The boys
Nightingale

1
Vought didn’t so much recruit Nightingale as they quietly purchased her future in installments—signed, notarized, and slipped under a stack of nondisclosure agreements her parents never fully read. A briefcase of money has a way of turning ethical hesitation into “just one small injection.” Compound V went in; accountability went out. The official story calls her a “rising aerial asset.” The unofficial one is that she’s what happens when corporate optimism meets a complete absence of guardrails.
Her name is a joke, of course. Nightingale doesn’t sing—she mimics. Perfectly. Flawlessly. She can reproduce any cry she’s ever heard: a baby’s wail, a grieving widow, a soldier calling for help, the exact voice of someone you love begging you not to hang up. It’s a power tailor-made for manipulation, and she uses it with the casual indifference of someone who never learned the difference between performance and cruelty. If you hear something that makes your chest tighten, there’s a decent chance it’s her, practicing.

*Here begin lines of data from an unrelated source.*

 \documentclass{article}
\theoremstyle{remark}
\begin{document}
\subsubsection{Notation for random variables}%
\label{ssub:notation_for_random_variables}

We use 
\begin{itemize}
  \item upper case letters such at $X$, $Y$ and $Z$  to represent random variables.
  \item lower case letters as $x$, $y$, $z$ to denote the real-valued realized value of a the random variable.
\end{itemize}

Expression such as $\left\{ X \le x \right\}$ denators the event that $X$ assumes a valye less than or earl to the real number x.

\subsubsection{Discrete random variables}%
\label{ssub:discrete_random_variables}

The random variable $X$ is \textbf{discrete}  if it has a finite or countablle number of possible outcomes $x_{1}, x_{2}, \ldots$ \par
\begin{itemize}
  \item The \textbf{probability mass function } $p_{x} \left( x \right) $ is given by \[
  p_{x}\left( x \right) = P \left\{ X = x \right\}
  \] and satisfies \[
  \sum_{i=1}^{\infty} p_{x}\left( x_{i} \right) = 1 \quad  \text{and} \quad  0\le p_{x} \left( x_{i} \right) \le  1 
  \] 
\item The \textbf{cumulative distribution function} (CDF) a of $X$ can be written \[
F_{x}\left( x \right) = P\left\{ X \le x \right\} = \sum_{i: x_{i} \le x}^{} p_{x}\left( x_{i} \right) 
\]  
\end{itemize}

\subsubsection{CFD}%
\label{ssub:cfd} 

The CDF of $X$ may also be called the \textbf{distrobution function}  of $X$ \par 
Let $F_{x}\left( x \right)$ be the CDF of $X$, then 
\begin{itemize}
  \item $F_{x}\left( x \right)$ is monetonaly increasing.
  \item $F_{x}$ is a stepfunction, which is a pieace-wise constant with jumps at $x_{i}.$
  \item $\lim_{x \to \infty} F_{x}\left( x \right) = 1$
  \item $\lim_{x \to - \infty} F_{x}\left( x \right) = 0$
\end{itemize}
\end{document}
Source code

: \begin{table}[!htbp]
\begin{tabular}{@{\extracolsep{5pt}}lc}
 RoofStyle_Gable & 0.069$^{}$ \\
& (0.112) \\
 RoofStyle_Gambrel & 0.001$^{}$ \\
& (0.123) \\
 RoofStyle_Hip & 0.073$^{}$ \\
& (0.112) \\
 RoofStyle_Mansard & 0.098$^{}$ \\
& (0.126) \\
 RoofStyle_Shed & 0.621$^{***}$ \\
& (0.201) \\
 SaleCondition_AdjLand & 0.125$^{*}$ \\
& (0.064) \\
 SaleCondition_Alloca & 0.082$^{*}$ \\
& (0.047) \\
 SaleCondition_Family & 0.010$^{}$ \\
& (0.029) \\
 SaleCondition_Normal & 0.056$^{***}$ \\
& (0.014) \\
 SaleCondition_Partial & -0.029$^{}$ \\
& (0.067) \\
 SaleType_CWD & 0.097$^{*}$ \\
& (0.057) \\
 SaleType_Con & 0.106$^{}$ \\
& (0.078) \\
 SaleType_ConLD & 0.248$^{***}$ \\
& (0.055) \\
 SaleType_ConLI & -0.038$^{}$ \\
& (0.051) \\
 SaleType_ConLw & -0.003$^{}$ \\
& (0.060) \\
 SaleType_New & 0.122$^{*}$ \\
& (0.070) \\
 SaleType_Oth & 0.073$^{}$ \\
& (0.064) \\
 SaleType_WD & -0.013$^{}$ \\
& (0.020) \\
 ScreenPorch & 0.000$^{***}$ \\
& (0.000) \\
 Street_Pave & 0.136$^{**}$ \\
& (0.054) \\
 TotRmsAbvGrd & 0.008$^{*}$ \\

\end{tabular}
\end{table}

Flight is the boring part. She can hover, soar, cut across skylines like a marketing campaign with a body count. Vought loves that. Clean visuals. Hero shots. Ignore the fact that she prefers to circle above emergencies not to help, but to listen—cataloging fresh sounds for later use. Pain has texture. Fear has pitch. She’s building a library.

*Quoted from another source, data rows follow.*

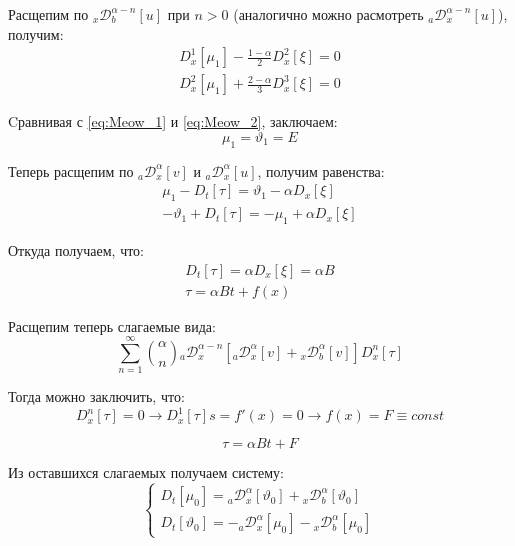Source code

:\documentclass[a4paper, fontsize=14pt]{article}
\newcommand{\RLD}[3]{{}_{#1}\mathcal{D}_{#2}^{\alpha} \left[#3\right]} %
\newcommand{\D}[3]{D_{#1}^{#2} \left[ #3 \right]} %
\newcommand{\RLDa}[4]{{}_{#1}\mathcal{D}_{#2}^{#4} \left[#3\right]} %
\begin{document}
Расщепим по $\RLDa{x}{b}{u}{\alpha - n}$ при $n > 0$ (аналогично можно расмотреть $\RLDa{a}{x}{u}{\alpha - n}$), получим:
\begin{gather*}
  \label{eq:Gav_1}\D{x}{1}{\mu_1} - \frac{1 - \alpha}{2} \D{x}{2}{\xi} = 0 \\
  \label{eq:Gav_2}\D{x}{2}{\mu_1} + \frac{2 - \alpha}{3} \D{x}{3}{\xi} = 0
\end{gather*}

Cравнивая с \eqref{eq:Meow_1} и \eqref{eq:Meow_2}, заключаем:
\begin{equation*}
  \mu_1 = \vartheta _1 = E
\end{equation*}

Теперь расщепим по $\RLD{a}{x}{v}$ и $\RLD{a}{x}{u}$, получим равенства:
\begin{gather}
  \mu_1 - \D{t}{}{\tau} = \vartheta _1 - \alpha \D{x}{}{\xi} \\
  -\vartheta _1 + \D{t}{}{\tau} = - \mu_1 + \alpha \D{x}{}{\xi}
\end{gather}

Откуда получаем, что:
\begin{equation}
  \begin{aligned}
    \D{t}{}{\tau} = \alpha \D{x}{}{\xi} = \alpha B \\
    \tau = \alpha B t + f(x)
  \end{aligned}
\end{equation}

Расщепим теперь слагаемые вида:
\begin{equation*}
  \sum_{n=1}^{\infty} \binom{\alpha}{n} \RLDa{a}{x}{\RLD{a}{x}{v} + \RLD{x}{b}{v}}{\alpha-n} \D{x}{n}{\tau}
\end{equation*}

Тогда можно заключить, что:
\begin{equation*}
  \D{x}{n}{\tau} = 0 \rightarrow \D{x}{1}{\tau}s = f'(x) = 0 \rightarrow f(x) = F \equiv const
\end{equation*}

\begin{equation}
  \tau = \alpha B t + F
\end{equation}

Из оставшихся слагаемых получаем систему:
\begin{equation}
  \label{eq:infinity_group}
  \begin{cases}
    \D{t}{}{\mu_0} = \RLD{a}{x}{\vartheta_0} + \RLD{x}{b}{\vartheta_0} \\
    \D{t}{}{\vartheta_0} = - \RLD{a}{x}{\mu_0} - \RLD{x}{b}{\mu_0}
  \end{cases}
\end{equation}
\end{document}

She’s not in the Seven. Not officially. But give it time. Her PR scores are climbing, her “incident reports” are being reclassified as “miscommunications,” and her handlers have learned that it’s easier to steer her appetites than to restrain them. Morality, to Nightingale, is a branding exercise—something you wear when the cameras are on and shed the moment the microphones cut.
If you ever hear your own voice calling out to you from somewhere it shouldn’t be, don’t answer. She’s not looking for conversation. She’s looking for rehearsal.